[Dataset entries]

-- Opening Marker --

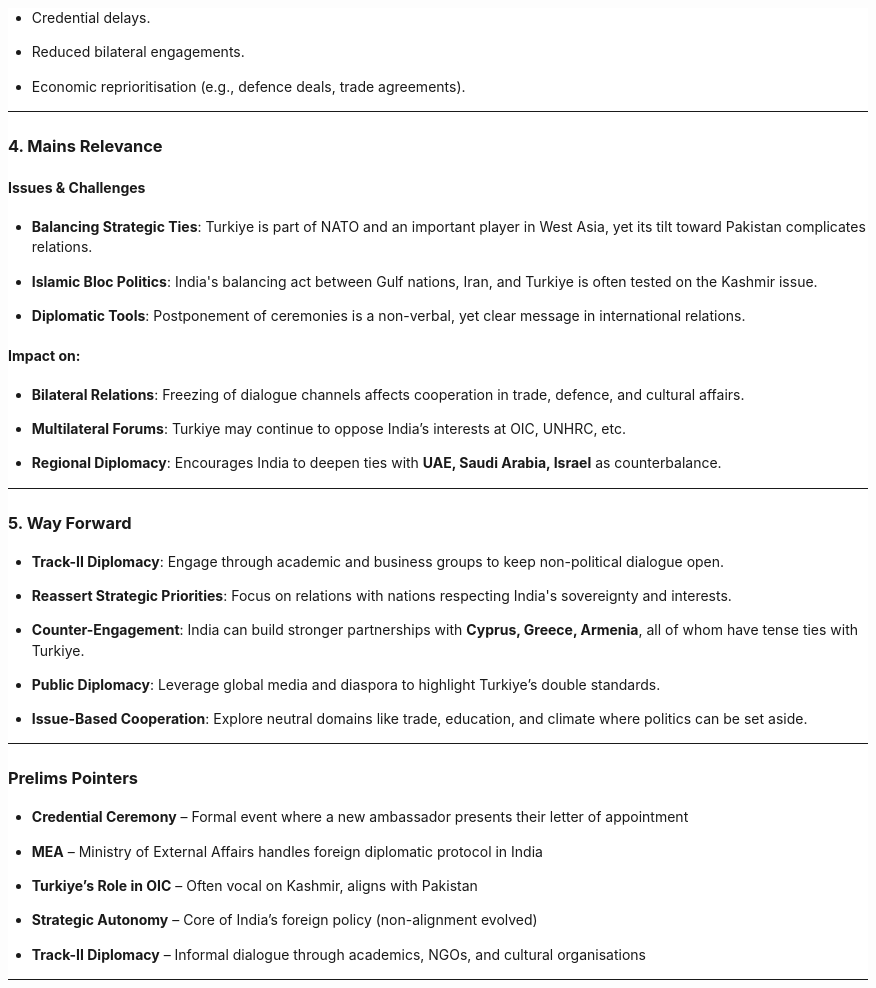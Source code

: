   * Credential delays.

  * Reduced bilateral engagements.

  * Economic reprioritisation (e.g., defence deals, trade agreements).

---

### **4\. Mains Relevance**

#### **Issues & Challenges**

* **Balancing Strategic Ties**: Turkiye is part of NATO and an important player in West Asia, yet its tilt toward Pakistan complicates relations.

* **Islamic Bloc Politics**: India's balancing act between Gulf nations, Iran, and Turkiye is often tested on the Kashmir issue.

* **Diplomatic Tools**: Postponement of ceremonies is a non-verbal, yet clear message in international relations.

#### **Impact on:**

* **Bilateral Relations**: Freezing of dialogue channels affects cooperation in trade, defence, and cultural affairs.

* **Multilateral Forums**: Turkiye may continue to oppose India’s interests at OIC, UNHRC, etc.

* **Regional Diplomacy**: Encourages India to deepen ties with **UAE, Saudi Arabia, Israel** as counterbalance.

---

### **5\. Way Forward**

* **Track-II Diplomacy**: Engage through academic and business groups to keep non-political dialogue open.

* **Reassert Strategic Priorities**: Focus on relations with nations respecting India's sovereignty and interests.

* **Counter-Engagement**: India can build stronger partnerships with **Cyprus, Greece, Armenia**, all of whom have tense ties with Turkiye.

* **Public Diplomacy**: Leverage global media and diaspora to highlight Turkiye’s double standards.

* **Issue-Based Cooperation**: Explore neutral domains like trade, education, and climate where politics can be set aside.

---

### **Prelims Pointers**

* **Credential Ceremony** – Formal event where a new ambassador presents their letter of appointment

* **MEA** – Ministry of External Affairs handles foreign diplomatic protocol in India

* **Turkiye’s Role in OIC** – Often vocal on Kashmir, aligns with Pakistan

* **Strategic Autonomy** – Core of India’s foreign policy (non-alignment evolved)

* **Track-II Diplomacy** – Informal dialogue through academics, NGOs, and cultural organisations

---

-- Closing Marker --

TRY IT: Going through the records above line by line, count those that hold the word "foreign", and answer with the number only.

RESULT: 2